I am trying to do free energy calculations of ice for which I am following the Einstein molecule method. For this I need to attach each atom of all the water molecules to springs, which I am doing using spring/self command. Furthermore, I need to fix the oxygen atom of one of the molecules in my system.

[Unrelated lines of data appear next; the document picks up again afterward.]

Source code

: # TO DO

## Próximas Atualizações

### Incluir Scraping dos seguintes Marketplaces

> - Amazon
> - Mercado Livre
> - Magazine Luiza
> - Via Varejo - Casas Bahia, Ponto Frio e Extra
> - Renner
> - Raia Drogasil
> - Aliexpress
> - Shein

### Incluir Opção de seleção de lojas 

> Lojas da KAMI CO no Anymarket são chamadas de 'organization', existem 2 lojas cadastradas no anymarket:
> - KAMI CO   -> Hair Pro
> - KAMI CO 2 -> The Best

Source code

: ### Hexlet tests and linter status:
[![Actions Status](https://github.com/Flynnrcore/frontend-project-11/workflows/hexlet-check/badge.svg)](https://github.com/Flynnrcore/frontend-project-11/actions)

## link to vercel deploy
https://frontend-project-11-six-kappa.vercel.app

To do so, I am using the ‘setforce’ fix and setting the initial velocity to zero for the atom chosen to be fixed (i.e. freeze).
But, I get an error saying atoms are lost. I am unable to understand what is going wrong in my system. Although I should mention that each molecule does not interact with each other, i.e. these are ideal gas like molecules, which experience only spring force.

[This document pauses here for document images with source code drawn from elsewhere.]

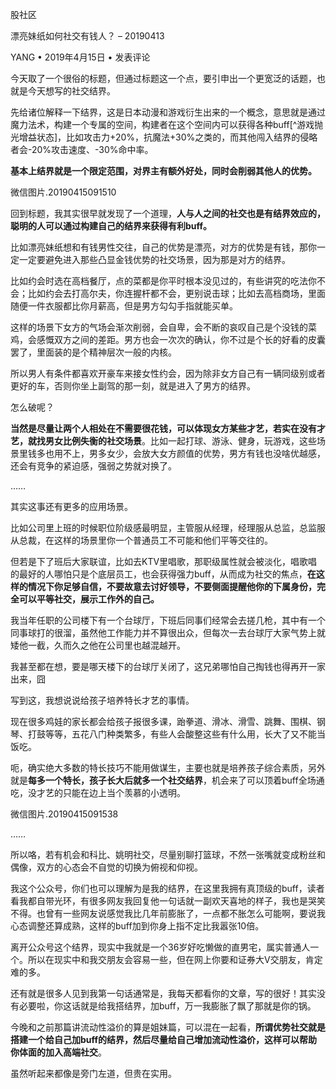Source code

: 股社区

漂亮妹纸如何社交有钱人？ – 20190413

YANG • 2019年4月15日 • 发表评论

今天取了一个很俗的标题，但通过标题这一个点，要引申出一个更宽泛的话题，也就是今天想写的社交结界。

先给诸位解释一下结界，这是日本动漫和游戏衍生出来的一个概念，意思就是通过魔力法术，构建一个专属的空间，构建者在这个空间内可以获得各种buff[^游戏抛光增益状态]，比如攻击力+20%，抗魔法+30%之类的，而其他闯入结界的侵略者会-20%攻击速度、-30%命中率。

**基本上结界就是一个限定范围，对界主有额外好处，同时会削弱其他人的优势。**

微信图片.20190415091510

回到标题，我其实很早就发现了一个道理，**人与人之间的社交也是有结界效应的，聪明的人可以通过构建自己的结界来获得有利buff。**

比如漂亮妹纸想和有钱男性交往，自己的优势是漂亮，对方的优势是有钱，那你一定一定要避免进入那些凸显金钱优势的社交场景，因为那是对方的结界。

比如约会时选在高档餐厅，点的菜都是你平时根本没见过的，有些讲究的吃法你不会；比如约会去打高尔夫，你连握杆都不会，更别说击球；比如去高档商场，里面随便一件衣服都比你月薪高，但是男方勾勾手指就能买单。

这样的场景下女方的气场会渐次削弱，会自卑，会不断的哀叹自己是个没钱的菜鸡，会感慨双方之间的差距。男方也会一次次的确认，你不过是个长的好看的皮囊罢了，里面装的是个精神层次一般的内核。

所以男人有条件都喜欢开豪车来接女性约会，因为除非女方自己有一辆同级别或者更好的车，否则你坐上副驾的那一刻，就是进入了男方的结界。

怎么破呢？

**当然是尽量让两个人相处在不需要很花钱，可以体现女方某些才艺，若实在没有才艺，就找男女比例失衡的社交场景**。比如一起打球、游泳、健身，玩游戏，这些场景里钱多也用不上，男多女少，会放大女方颜值的优势，男方有钱也没啥优越感，还会有竞争的紧迫感，强弱之势就对换了。

……

其实这事还有更多的应用场景。

比如公司里上班的时候职位阶级感最明显，主管服从经理，经理服从总监，总监服从总裁，在这样的场景里你一个普通员工不可能和他们平等交往的。

但若是下了班后大家联谊，比如去KTV里唱歌，那职级属性就会被淡化，唱歌唱的最好的人哪怕只是个底层员工，也会获得强力buff，从而成为社交的焦点，**在这样的情况下你足够自信，不要故意去讨好领导，不要侧面提醒他你的下属身份，完全可以平等社交，展示工作外的自己。**

我当年任职的公司楼下有一个台球厅，下班后同事们经常会去搓几枪，其中有一个同事球打的很溜，虽然他工作能力并不算很出众，但每次一去台球厅大家气势上就矮他一截，久而久之他在公司里也越混越开。

我甚至都在想，要是哪天楼下的台球厅关闭了，这兄弟哪怕自己掏钱也得再开一家出来，囧

写到这，我想说说给孩子培养特长才艺的事情。

现在很多鸡娃的家长都会给孩子报很多课，跆拳道、滑冰、滑雪、跳舞、围棋、钢琴、打鼓等等，五花八门种类繁多，有些人会酸整这些有什么用，长大了又不能当饭吃。

呃，确实绝大多数的特长技巧不能用做谋生，主要也就是培养孩子综合素质，另外就是**每多一个特长，孩子长大后就多一个社交结界**，机会来了可以顶着buff全场通吃，没才艺的只能在边上当个羡慕的小透明。

微信图片.20190415091538

……

所以咯，若有机会和科比、姚明社交，尽量别聊打篮球，不然一张嘴就变成粉丝和偶像，双方的心态会不自觉的切换为俯视和仰视。

我这个公众号，你们也可以理解为是我的结界，在这里我拥有真顶级的buff，读者看我都自带光环，有很多网友我回复他一句话就一副欢天喜地的样子，我也是哭笑不得。也曾有一些网友说感觉我比几年前膨胀了，一点都不胀怎么可能啊，要说我心态调整还算成熟，这样的buff加到你身上指不定比我嚣张10倍。

离开公众号这个结界，现实中我就是一个36岁好吃懒做的直男宅，属实普通人一个。所以在现实中和我交朋友会容易一些，但在网上你要和证券大V交朋友，肯定难的多。

还有就是很多人见到我第一句话通常是，我每天都看你的文章，写的很好！其实没有必要啦，你这话就是给我搭结界，加buff，万一我膨胀了飘了那就是你的锅。

今晚和之前那篇讲流动性溢价的算是姐妹篇，可以混在一起看，**所谓优势社交就是搭建一个给自己加buff的结界，然后尽量给自己增加流动性溢价，这样可以帮助你体面的加入高端社交**。

虽然听起来都像是旁门左道，但贵在实用。

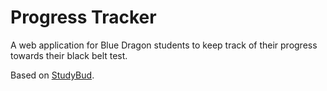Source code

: # Progress Tracker

A web application for Blue Dragon students to keep track of their progress towards their black belt test.

Based on [StudyBud](https://github.com/divanov11/StudyBud/).
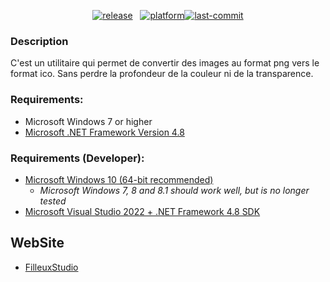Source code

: <p align="center">
<a href="https://github.com/Si13n7/ImageToIcon/releases/latest"><img src="https://img.shields.io/github/tag/Si13n7/ImageToIcon.svg?style=flat&label=release&logoWidth=14 logo=windows" alt="release"></a> &nbsp; <a href="https://www.microsoft.com/download/details.aspx?id=55170"><img src="https://img.shields.io/badge/platform->=%20v4.7-lightgrey.svg?style=flat&logo=.net&logoColor=white" alt="platform"><img src="https://img.shields.io/github/last-commit/Si13n7/ImageToIcon.svg?style=flat&logo=github&logoColor=white" alt="last-commit"></a>


### Description

C'est un utilitaire qui permet de convertir des images au format png vers le format ico.
Sans perdre la profondeur de la couleur ni de la transparence.

### Requirements:
- Microsoft Windows 7 or higher
- [Microsoft .NET Framework Version 4.8](https://dotnet.microsoft.com/en-us/download/dotnet-framework/net48)

### Requirements (Developer):
- [Microsoft Windows 10 (64-bit recommended)](https://www.microsoft.com/software-download/windows10)
   - _Microsoft Windows 7, 8 and 8.1 should work well, but is no longer tested_
- [Microsoft Visual Studio 2022 + .NET Framework 4.8 SDK](https://www.visualstudio.com/downloads/)

## WebSite

- [FilleuxStudio](http://www.filleuxstudio.fr/)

The timestep I am using is 1 fs. The error reads:
ERROR: Lost atoms: original 408 current 3 (…/thermo.cpp:439)
{I don’t understand if the current atom is the number of atoms lost or remaining}
The simulation runs without any error if I reduce the timestep, but I do not want to do that as I have to run a really long simulation. Also, I do not understand why should atoms be lost if there is a spring attached with a substantial spring constant of 2700 kcal/A^2.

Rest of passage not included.